[<prev] [next>] [<thread-prev] [thread-next>] [day] [month] [year] [list]
Message-ID: <20240322160640.GF5634@willie-the-truck>
Date: Fri, 22 Mar 2024 16:06:40 +0000
From: Will Deacon <will@...nel.org>
To: Tyler Hicks <code@...icks.com>
Cc: Robin Murphy <robin.murphy@....com>, Jason Gunthorpe <jgg@...pe.ca>,
Jerry Snitselaar <jsnitsel@...hat.com>,
linux-arm-kernel@...ts.infradead.org, iommu@...ts.linux.dev,
linux-kernel@...r.kernel.org, Dexuan Cui <decui@...rosoft.com>,
Easwar Hariharan <eahariha@...ux.microsoft.com>
Subject: Re: Why is the ARM SMMU v1/v2 put into bypass mode on kexec?

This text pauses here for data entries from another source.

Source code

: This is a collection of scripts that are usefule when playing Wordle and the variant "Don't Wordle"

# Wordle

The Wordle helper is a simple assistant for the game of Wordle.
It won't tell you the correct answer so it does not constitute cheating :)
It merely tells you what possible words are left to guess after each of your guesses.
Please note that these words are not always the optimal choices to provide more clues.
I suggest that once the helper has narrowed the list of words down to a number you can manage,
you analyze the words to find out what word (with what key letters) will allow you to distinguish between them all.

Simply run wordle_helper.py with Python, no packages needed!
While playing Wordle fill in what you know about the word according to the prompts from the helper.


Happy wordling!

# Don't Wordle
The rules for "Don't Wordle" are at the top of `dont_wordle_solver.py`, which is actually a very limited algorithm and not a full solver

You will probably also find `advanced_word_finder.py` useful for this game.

On Tue, Mar 19, 2024 at 02:14:26PM -0500, Tyler Hicks wrote:
> On 2024-03-19 15:47:56, Will Deacon wrote:
> > On Tue, Mar 19, 2024 at 12:57:52PM +0000, Robin Murphy wrote:
> > > Beyond properly quiescing and resetting the system back to a boot-time
> > > state, the outgoing kernel in a kexec can only really do things which affect
> > > itself. Sure, we *could* configure the SMMU to block all traffic and disable
> > > the interrupt to avoid getting stuck in a storm of faults on the way out,
> > > but what does that mean for the incoming kexec payload? That it can have the
> > > pleasure of discovering the SMMU, innocently enabling the interrupt and
> > > getting stuck in an unexpected storm of faults. Or perhaps just resetting
> > > the SMMU into a disabled state and thus still unwittingly allowing its
> > > memory to be corrupted by the previous kernel not supporting kexec properly.
> >
> > Right, it's hard to win if DMA-active devices weren't quiesced properly
> > by the outgoing kernel. Either the SMMU was left in abort (leading to the
> > problems you list above) or the SMMU is left in bypass (leading to possible
> > data corruption). Which is better?
>
> My thoughts are that a loud and obvious failure (via unidentified stream
> fault messages and/or a possible interrupt storm preventing the new
> kernel from booting) is favorable to silent and subtle data corruption
> of the target kernel.
Looking at the SMMUv3 spec, the architecture does actually allow hardware
to reset into an aborting state:
[GBPA.ABORT]
| Note: An implementation can reset this field to 1, in order to
| implement a default deny policy on reset.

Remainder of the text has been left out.